I know it is not popular to discuss considerations of hard cash, but we must face the fact that the meals on wheels service costs money—over £3 million in England in 1972–73—and every increase in expenditure on the service must be weighed against the alternatives forgone.

My right hon. Friend the Secretary of State is deeply concerned that this vital domiciliary and community service should grow. With that in view, first he has to ensure that the continuing need to expand meals services in most areas is not overlooked when the total of relevant expenditure used in calculating rate support grant is being considered.

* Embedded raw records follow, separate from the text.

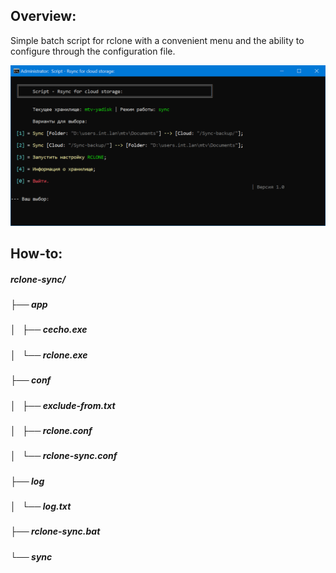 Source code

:## Overview:
Simple batch script for rclone with a convenient menu and the ability to configure through the configuration file.

![screenshot](https://github.com/Unix-MTv/rclone-sync/blob/master/rclone-sync.png)

## How-to:
##### rclone-sync/
##### ├── app
##### │   ├── cecho.exe
##### │   └── rclone.exe
##### ├── conf
##### │   ├── exclude-from.txt
##### │   ├── rclone.conf
##### │   └── rclone-sync.conf
##### ├── log
##### │   └── log.txt
##### ├── rclone-sync.bat
##### └── sync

Before last month's announcement by my right hon. Friend the Chancellor of the Exchequer of a 10 per cent. reduction of expenditure on goods and services within public expenditure, provisional planning for meals services had been on the basis that local authority expenditure on meals was currently rising at a rate of about 15 per cent. a year. The consequences for local authority social services of the recent announcement on public expenditure are still to be worked out, and, of course, within the agreed total expenditure local authorities will determine their own priorities for local development of particular services. This is an unavoidable and, I believe, proper concomitant of local government reorganisation.

The hon. and learned Gentleman must not overstress the Government's power to direct local authorities, particularly the new and larger authorities, to do exactly as the Government would wish. But there is little doubt that the local authorities will be less willing to effect reductions in expenditure on personal social services than on many others of their services, so that we can reasonably expect them to continue to operate the meals on wheels service at least at the present level.

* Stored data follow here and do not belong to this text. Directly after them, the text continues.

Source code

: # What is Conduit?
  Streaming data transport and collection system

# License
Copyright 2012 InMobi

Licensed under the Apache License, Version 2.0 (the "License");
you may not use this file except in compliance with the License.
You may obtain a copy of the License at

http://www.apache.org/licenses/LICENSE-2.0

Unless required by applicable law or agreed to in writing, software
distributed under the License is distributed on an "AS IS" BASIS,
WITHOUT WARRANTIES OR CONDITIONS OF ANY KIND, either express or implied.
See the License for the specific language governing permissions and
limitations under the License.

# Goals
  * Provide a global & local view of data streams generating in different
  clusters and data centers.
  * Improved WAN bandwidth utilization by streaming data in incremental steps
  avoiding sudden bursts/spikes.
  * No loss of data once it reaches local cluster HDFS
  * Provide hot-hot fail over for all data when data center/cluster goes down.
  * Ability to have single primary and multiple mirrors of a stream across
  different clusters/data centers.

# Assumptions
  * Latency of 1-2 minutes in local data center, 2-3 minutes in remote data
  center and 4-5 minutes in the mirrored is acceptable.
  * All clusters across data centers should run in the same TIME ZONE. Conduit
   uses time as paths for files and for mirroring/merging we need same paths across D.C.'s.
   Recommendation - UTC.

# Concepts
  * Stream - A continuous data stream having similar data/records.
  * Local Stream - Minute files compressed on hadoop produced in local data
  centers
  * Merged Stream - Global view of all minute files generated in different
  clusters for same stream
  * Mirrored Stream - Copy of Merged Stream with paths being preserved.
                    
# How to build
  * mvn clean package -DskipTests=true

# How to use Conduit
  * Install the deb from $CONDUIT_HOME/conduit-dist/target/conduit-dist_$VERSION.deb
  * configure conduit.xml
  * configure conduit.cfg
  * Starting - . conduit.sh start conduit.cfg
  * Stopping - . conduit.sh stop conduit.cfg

Second, we have provided local authorities with a tentative guideline figure for long-term indicative planning of the meals on wheels services. This is a power to influence which we have and use. It envisages 200 meals per week per thousand of the population over the age of 65. That is more than twice the existing national average provision but less than existing provision in some parts of London and in one or two other places.

The guideline is based on the evidence of a number of large-scale surveys of need among elderly people but takes no account of the possible development of alternative ways of supplying hot main meals to people who need them or of variations in need between different types of area. For planning purposes no distinction is drawn in the guidelines between home meals and club or centre meals since we would hope that, where-ever it was practicable, local authorities would seek to provide required meals either regularly or occasionally in the social setting of a club or centre.

Third, we are trying to assist local authorities by developing a programme of research studies to provide answers to the short-term and longer-term practical problems of providing adequate meals wherever and whenever they may be needed. Thus, a firm of management consultants recently undertook a study of 33 existing meals on wheels services in order to see how existing resources used within the service might be applied more effectively so as to enable bottlenecks to be overcome and expansion sustained whether or not additional resources can be made available. The report of this study was circulated to all social service authorities and relevant voluntary organisations last October and provides a most informative comparative analysis between different kinds of service and some very useful guidance on how time and manpower constraints on the service could be tackled. We are also involved in research into the nutritional needs and situation of elderly people as reflected in the recent report on the last Nutrition Survey of the Elderly.

I hope that what I have said has demonstrated the Government's deep concern to develop organised meals services for elderly and handicapped people within the context of expanding the key domiciliary care services which are so vital to the continuing independence and well-being of these groups. Much has been achieved in a relatively short while. Much remains to be done. But we confidently expect the encouraging trends of the recent past to continue, and indeed improve, as the economic situation improves.

Question put and agreed to.

Adjourned accordingly at eleven minutes to Eleven o'clock.